What the exercise asks:
Pick out each line in these entries that contains the string "Helper".

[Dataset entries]
--*--
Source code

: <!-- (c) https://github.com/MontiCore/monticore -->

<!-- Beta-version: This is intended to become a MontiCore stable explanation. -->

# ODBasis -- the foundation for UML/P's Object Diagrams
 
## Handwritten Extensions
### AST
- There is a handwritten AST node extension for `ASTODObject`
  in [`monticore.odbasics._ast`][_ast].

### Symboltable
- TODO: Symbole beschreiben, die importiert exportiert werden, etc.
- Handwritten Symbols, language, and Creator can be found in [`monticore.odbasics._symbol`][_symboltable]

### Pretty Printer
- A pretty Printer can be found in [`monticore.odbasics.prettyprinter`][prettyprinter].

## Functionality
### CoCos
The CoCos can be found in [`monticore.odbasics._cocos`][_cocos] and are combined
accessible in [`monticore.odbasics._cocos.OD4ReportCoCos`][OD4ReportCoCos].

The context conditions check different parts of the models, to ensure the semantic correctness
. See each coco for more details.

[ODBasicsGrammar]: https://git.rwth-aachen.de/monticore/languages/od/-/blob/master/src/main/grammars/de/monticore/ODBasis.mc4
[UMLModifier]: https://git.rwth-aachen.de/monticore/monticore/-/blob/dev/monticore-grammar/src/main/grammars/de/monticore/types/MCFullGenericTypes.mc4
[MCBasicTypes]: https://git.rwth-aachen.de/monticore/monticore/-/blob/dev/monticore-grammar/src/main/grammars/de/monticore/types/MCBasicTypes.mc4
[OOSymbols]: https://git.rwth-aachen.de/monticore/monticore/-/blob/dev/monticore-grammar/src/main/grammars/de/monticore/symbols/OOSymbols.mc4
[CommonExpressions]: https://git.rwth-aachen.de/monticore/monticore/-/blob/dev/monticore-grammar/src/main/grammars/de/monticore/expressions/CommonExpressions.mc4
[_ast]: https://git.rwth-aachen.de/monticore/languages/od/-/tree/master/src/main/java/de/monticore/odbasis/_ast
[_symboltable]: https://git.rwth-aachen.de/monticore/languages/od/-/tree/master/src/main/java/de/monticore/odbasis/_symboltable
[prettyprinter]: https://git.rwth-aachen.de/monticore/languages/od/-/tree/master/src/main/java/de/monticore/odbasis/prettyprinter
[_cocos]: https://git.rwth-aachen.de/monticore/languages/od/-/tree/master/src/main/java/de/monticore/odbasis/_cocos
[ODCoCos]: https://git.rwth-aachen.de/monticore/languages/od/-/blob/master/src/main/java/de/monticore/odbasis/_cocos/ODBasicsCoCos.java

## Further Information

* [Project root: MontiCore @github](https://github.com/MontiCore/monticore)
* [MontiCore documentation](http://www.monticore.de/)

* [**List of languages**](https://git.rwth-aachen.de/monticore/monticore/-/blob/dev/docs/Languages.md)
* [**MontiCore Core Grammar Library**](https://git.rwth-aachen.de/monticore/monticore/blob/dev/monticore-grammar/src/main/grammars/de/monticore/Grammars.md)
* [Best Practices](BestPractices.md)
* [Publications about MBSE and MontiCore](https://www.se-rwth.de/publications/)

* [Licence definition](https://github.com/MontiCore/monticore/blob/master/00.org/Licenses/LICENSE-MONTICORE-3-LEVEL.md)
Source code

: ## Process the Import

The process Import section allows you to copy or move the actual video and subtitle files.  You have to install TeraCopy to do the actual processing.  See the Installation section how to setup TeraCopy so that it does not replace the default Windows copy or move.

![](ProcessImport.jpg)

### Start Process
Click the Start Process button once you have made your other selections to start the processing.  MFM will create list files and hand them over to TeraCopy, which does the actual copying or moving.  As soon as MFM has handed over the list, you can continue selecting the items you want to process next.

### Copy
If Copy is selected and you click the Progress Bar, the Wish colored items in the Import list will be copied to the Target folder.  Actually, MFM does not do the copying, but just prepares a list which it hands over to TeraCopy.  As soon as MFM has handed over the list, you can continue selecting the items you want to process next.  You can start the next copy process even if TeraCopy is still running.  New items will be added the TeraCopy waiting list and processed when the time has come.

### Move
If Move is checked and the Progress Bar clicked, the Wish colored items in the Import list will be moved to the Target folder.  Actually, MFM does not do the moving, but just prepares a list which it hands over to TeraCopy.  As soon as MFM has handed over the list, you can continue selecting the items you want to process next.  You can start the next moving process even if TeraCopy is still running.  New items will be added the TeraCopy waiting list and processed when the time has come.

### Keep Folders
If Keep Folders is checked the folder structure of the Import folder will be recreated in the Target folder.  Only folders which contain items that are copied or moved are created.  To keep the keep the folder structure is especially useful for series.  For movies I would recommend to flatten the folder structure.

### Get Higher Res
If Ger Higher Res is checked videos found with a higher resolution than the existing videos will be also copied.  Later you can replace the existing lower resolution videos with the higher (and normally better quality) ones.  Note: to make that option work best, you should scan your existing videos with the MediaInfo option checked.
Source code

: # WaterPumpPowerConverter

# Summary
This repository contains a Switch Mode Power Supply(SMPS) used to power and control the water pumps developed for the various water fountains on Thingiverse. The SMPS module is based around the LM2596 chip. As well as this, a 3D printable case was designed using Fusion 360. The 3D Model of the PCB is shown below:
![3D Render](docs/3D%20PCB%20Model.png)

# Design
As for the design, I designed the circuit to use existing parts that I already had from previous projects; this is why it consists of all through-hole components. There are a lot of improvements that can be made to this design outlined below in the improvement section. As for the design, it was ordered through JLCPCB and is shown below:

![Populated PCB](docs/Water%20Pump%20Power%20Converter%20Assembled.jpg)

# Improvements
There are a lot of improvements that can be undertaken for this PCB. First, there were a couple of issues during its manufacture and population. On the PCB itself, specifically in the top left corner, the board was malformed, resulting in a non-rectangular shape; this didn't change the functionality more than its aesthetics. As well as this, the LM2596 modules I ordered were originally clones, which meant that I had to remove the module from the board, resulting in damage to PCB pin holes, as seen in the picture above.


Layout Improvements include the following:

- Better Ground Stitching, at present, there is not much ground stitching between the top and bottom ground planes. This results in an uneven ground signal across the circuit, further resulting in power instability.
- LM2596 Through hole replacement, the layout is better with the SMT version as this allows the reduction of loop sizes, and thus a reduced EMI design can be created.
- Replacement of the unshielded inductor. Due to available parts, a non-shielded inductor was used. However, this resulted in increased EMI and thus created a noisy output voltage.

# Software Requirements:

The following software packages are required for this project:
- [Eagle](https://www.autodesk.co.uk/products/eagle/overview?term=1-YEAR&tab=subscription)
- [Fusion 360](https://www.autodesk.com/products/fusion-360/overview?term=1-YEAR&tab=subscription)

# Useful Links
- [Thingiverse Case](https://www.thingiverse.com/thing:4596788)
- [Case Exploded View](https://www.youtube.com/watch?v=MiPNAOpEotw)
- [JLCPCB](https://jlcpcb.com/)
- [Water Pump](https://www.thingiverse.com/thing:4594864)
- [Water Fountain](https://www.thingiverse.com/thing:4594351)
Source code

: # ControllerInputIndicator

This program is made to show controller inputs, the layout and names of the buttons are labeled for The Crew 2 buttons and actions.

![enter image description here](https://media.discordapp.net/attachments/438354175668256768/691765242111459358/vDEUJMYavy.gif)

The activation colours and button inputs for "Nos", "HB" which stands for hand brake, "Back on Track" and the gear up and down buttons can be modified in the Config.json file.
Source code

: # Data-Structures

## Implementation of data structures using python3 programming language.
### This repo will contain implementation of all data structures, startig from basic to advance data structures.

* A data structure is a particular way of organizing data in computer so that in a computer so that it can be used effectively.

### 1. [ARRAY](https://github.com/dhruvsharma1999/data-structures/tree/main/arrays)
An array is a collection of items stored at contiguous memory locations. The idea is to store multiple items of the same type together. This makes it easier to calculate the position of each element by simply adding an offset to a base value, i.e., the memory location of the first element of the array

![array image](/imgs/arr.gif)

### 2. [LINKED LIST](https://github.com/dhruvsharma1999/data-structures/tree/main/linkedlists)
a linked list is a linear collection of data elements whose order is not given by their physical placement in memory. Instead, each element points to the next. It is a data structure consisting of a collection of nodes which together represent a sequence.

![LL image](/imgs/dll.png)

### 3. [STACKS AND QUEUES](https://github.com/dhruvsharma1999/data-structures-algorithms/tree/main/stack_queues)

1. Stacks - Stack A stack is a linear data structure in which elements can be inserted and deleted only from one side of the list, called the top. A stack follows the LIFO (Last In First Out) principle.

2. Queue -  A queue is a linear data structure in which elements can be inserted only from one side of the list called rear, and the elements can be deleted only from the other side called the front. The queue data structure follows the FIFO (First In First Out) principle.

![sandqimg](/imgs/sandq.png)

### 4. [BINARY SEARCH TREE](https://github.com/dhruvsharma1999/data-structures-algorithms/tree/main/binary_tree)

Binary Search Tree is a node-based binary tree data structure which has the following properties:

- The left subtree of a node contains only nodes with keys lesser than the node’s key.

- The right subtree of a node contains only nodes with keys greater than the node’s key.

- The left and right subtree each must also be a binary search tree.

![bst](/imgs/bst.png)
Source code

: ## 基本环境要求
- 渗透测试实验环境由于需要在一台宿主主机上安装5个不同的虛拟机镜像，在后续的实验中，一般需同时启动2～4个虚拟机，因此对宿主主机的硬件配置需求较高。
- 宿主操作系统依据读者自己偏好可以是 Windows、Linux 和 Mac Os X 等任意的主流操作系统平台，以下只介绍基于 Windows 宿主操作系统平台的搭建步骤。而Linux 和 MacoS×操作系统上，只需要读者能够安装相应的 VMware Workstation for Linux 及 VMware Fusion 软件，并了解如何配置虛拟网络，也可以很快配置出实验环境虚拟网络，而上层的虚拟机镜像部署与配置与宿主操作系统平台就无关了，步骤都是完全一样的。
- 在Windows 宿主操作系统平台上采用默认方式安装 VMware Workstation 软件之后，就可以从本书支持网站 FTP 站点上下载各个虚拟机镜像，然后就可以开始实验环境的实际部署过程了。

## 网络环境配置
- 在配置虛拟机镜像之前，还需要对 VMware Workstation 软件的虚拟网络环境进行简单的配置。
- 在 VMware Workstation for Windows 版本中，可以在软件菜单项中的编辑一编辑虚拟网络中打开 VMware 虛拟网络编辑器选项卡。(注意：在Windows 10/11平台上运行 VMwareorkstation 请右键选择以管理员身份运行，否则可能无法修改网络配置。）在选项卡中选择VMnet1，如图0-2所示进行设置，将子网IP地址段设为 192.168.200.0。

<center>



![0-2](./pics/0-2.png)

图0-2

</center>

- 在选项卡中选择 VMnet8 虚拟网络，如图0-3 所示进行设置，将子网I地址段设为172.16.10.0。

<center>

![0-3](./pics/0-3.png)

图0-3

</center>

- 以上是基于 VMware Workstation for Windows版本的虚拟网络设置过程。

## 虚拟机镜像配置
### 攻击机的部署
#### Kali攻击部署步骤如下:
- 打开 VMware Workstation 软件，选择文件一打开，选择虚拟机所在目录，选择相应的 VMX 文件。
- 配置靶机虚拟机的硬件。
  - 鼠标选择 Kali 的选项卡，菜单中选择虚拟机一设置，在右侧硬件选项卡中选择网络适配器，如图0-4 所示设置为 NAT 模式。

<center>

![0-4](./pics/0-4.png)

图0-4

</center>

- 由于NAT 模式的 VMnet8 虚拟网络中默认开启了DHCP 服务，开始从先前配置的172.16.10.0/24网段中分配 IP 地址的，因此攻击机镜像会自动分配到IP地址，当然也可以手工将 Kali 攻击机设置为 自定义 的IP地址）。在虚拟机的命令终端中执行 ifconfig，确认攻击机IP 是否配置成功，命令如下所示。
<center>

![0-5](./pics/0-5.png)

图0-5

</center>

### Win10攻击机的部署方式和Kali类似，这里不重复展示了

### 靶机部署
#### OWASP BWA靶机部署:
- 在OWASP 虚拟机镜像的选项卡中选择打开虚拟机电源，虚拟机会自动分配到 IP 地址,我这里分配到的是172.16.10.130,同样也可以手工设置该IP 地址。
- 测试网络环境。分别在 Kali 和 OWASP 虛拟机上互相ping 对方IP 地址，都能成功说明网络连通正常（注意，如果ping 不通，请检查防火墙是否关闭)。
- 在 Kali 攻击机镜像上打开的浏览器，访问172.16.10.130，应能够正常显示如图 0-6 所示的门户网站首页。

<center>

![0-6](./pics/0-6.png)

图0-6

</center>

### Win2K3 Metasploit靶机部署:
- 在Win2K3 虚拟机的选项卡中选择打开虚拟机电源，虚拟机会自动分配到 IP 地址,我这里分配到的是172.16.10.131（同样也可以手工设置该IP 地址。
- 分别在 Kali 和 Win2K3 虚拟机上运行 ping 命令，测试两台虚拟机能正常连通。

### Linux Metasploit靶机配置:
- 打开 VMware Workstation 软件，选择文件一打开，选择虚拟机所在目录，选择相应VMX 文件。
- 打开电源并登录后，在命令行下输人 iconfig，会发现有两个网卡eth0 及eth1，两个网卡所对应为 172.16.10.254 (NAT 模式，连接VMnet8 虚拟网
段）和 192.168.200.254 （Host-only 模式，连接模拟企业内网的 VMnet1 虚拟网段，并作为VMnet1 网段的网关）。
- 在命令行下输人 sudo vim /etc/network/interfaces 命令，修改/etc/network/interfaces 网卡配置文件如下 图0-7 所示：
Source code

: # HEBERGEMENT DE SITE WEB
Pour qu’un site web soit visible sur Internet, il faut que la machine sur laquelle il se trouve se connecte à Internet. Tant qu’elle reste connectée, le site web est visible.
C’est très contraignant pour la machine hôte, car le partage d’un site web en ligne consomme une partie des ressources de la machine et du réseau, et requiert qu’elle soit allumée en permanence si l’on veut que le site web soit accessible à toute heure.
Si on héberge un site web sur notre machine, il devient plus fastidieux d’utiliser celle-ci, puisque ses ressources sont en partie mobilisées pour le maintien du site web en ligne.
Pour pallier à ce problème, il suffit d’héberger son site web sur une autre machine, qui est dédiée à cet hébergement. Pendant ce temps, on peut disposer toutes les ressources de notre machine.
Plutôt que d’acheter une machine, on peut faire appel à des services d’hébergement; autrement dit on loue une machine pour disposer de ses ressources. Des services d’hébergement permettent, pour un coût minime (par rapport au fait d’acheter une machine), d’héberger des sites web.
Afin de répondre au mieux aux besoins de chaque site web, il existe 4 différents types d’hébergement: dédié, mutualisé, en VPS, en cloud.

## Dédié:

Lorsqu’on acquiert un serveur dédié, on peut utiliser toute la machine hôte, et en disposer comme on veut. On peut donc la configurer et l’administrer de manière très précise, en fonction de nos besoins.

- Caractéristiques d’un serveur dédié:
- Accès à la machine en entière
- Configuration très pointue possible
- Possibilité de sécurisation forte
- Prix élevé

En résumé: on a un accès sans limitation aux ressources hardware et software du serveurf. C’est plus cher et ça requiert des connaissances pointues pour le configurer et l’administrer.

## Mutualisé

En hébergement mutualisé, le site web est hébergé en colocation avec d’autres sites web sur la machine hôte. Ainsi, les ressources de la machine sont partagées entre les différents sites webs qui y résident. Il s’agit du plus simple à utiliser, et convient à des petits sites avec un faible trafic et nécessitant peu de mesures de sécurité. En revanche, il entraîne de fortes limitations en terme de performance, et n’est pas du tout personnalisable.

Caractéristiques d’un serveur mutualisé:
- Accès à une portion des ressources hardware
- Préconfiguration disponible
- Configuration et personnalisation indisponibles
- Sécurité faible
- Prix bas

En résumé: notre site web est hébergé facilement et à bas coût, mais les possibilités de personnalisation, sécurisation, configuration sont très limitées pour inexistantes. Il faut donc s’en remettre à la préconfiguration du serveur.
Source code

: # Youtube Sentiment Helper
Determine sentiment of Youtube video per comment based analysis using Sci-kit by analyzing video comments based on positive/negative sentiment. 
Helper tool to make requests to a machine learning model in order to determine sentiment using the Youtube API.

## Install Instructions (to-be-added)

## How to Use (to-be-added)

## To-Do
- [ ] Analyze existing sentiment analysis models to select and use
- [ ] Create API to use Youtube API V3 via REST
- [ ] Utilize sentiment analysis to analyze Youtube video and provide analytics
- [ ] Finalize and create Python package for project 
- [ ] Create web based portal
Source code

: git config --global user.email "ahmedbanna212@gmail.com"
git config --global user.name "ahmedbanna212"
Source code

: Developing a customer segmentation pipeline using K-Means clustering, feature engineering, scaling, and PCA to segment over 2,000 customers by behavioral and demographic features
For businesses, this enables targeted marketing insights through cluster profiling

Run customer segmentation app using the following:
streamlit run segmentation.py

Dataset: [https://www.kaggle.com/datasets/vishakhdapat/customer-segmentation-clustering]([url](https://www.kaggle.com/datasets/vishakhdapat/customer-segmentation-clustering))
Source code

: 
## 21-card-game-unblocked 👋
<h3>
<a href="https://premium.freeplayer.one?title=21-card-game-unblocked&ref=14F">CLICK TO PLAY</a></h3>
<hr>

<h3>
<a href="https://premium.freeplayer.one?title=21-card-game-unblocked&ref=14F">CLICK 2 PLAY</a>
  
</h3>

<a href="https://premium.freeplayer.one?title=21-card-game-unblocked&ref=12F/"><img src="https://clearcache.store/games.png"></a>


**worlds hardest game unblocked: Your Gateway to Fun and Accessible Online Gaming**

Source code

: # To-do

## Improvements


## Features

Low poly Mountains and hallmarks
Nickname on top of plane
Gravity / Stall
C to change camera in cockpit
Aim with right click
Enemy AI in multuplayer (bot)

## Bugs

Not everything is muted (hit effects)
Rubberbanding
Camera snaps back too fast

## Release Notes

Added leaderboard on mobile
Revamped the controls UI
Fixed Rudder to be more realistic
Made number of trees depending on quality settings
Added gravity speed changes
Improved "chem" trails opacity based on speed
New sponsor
--*--
Written solution:
: # Youtube Sentiment Helper
Helper tool to make requests to a machine learning model in order to determine sentiment using the Youtube API.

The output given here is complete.